■ Problem requirements ■
Nothing but the lines from the start of the data through the line with "It will soon" should appear in the answer, each retyped exactly, and pictures should not.

■ Data ■
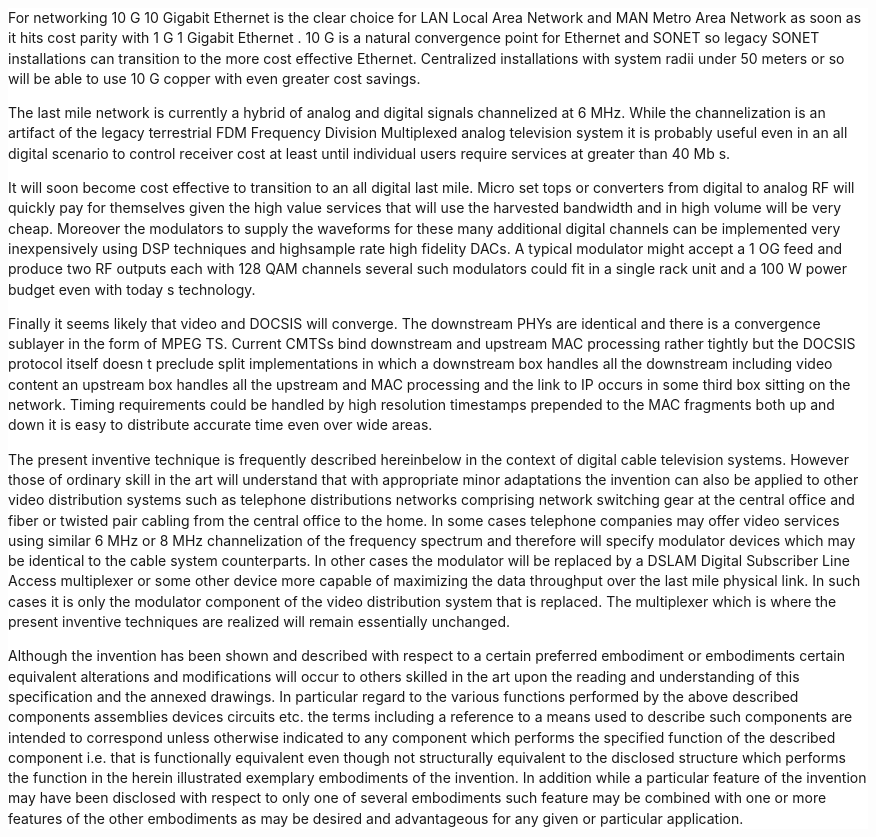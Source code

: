 For networking 10 G 10 Gigabit Ethernet is the clear choice for LAN Local Area Network and MAN Metro Area Network as soon as it hits cost parity with 1 G 1 Gigabit Ethernet . 10 G is a natural convergence point for Ethernet and SONET so legacy SONET installations can transition to the more cost effective Ethernet. Centralized installations with system radii under 50 meters or so will be able to use 10 G copper with even greater cost savings.

The last mile network is currently a hybrid of analog and digital signals channelized at 6 MHz. While the channelization is an artifact of the legacy terrestrial FDM Frequency Division Multiplexed analog television system it is probably useful even in an all digital scenario to control receiver cost at least until individual users require services at greater than 40 Mb s.

It will soon become cost effective to transition to an all digital last mile. Micro set tops or converters from digital to analog RF will quickly pay for themselves given the high value services that will use the harvested bandwidth and in high volume will be very cheap. Moreover the modulators to supply the waveforms for these many additional digital channels can be implemented very inexpensively using DSP techniques and highsample rate high fidelity DACs. A typical modulator might accept a 1 OG feed and produce two RF outputs each with 128 QAM channels several such modulators could fit in a single rack unit and a 100 W power budget even with today s technology.

Finally it seems likely that video and DOCSIS will converge. The downstream PHYs are identical and there is a convergence sublayer in the form of MPEG TS. Current CMTSs bind downstream and upstream MAC processing rather tightly but the DOCSIS protocol itself doesn t preclude split implementations in which a downstream box handles all the downstream including video content an upstream box handles all the upstream and MAC processing and the link to IP occurs in some third box sitting on the network. Timing requirements could be handled by high resolution timestamps prepended to the MAC fragments both up and down it is easy to distribute accurate time even over wide areas.

The present inventive technique is frequently described hereinbelow in the context of digital cable television systems. However those of ordinary skill in the art will understand that with appropriate minor adaptations the invention can also be applied to other video distribution systems such as telephone distributions networks comprising network switching gear at the central office and fiber or twisted pair cabling from the central office to the home. In some cases telephone companies may offer video services using similar 6 MHz or 8 MHz channelization of the frequency spectrum and therefore will specify modulator devices which may be identical to the cable system counterparts. In other cases the modulator will be replaced by a DSLAM Digital Subscriber Line Access multiplexer or some other device more capable of maximizing the data throughput over the last mile physical link. In such cases it is only the modulator component of the video distribution system that is replaced. The multiplexer which is where the present inventive techniques are realized will remain essentially unchanged.

Although the invention has been shown and described with respect to a certain preferred embodiment or embodiments certain equivalent alterations and modifications will occur to others skilled in the art upon the reading and understanding of this specification and the annexed drawings. In particular regard to the various functions performed by the above described components assemblies devices circuits etc. the terms including a reference to a means used to describe such components are intended to correspond unless otherwise indicated to any component which performs the specified function of the described component i.e. that is functionally equivalent even though not structurally equivalent to the disclosed structure which performs the function in the herein illustrated exemplary embodiments of the invention. In addition while a particular feature of the invention may have been disclosed with respect to only one of several embodiments such feature may be combined with one or more features of the other embodiments as may be desired and advantageous for any given or particular application.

■ Exercise result ■
Source code

: For networking 10 G 10 Gigabit Ethernet is the clear choice for LAN Local Area Network and MAN Metro Area Network as soon as it hits cost parity with 1 G 1 Gigabit Ethernet . 10 G is a natural convergence point for Ethernet and SONET so legacy SONET installations can transition to the more cost effective Ethernet. Centralized installations with system radii under 50 meters or so will be able to use 10 G copper with even greater cost savings.

The last mile network is currently a hybrid of analog and digital signals channelized at 6 MHz. While the channelization is an artifact of the legacy terrestrial FDM Frequency Division Multiplexed analog television system it is probably useful even in an all digital scenario to control receiver cost at least until individual users require services at greater than 40 Mb s.

It will soon become cost effective to transition to an all digital last mile. Micro set tops or converters from digital to analog RF will quickly pay for themselves given the high value services that will use the harvested bandwidth and in high volume will be very cheap. Moreover the modulators to supply the waveforms for these many additional digital channels can be implemented very inexpensively using DSP techniques and highsample rate high fidelity DACs. A typical modulator might accept a 1 OG feed and produce two RF outputs each with 128 QAM channels several such modulators could fit in a single rack unit and a 100 W power budget even with today s technology.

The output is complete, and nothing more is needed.